[WORKING DATA Boundary: Start]

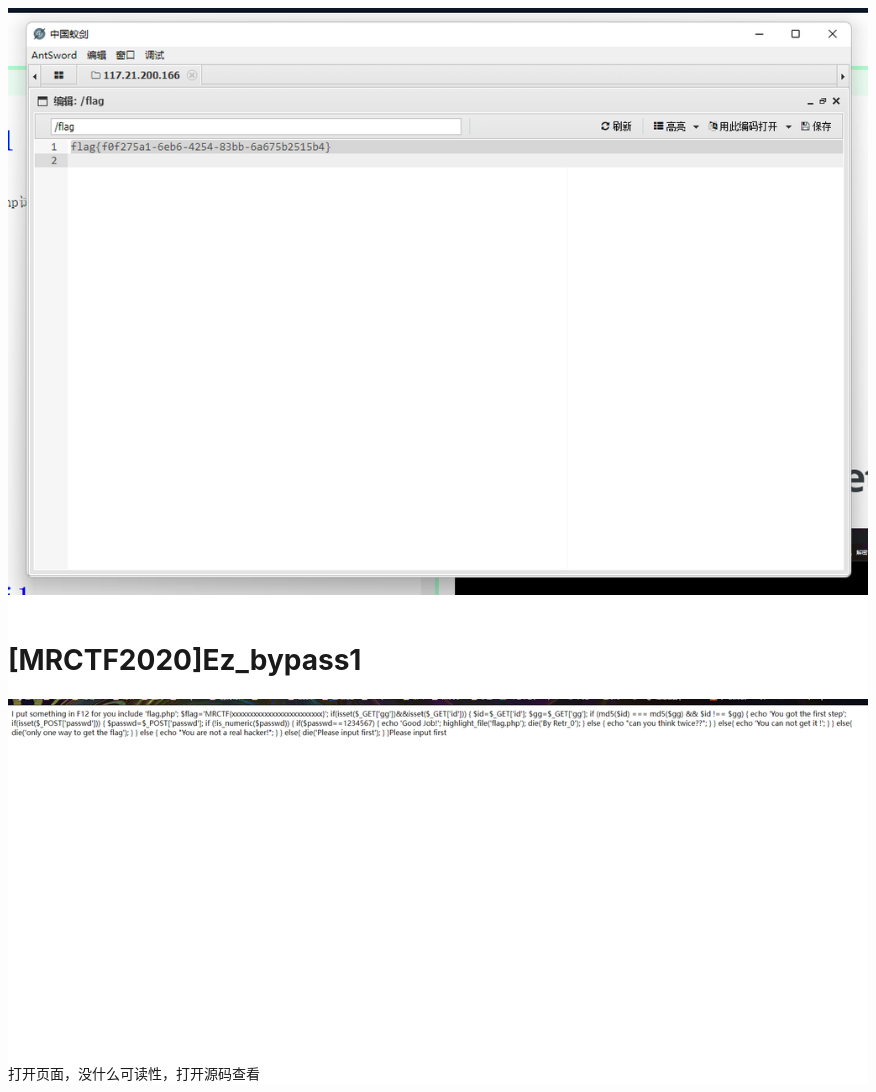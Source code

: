 ![upload successful](./images/pasted-216.png)

# [MRCTF2020]Ez_bypass1

![upload successful](./images/pasted-217.png)
打开页面，没什么可读性，打开源码查看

[WORKING DATA Boundary: End]

__WORK INSTRUCTION__. Reproduce the complete set of records verbatim and omit the pictures.

__WORKED SOLUTION__.
Source code

: ![upload successful](./images/pasted-216.png)

# [MRCTF2020]Ez_bypass1

![upload successful](./images/pasted-217.png)
打开页面，没什么可读性，打开源码查看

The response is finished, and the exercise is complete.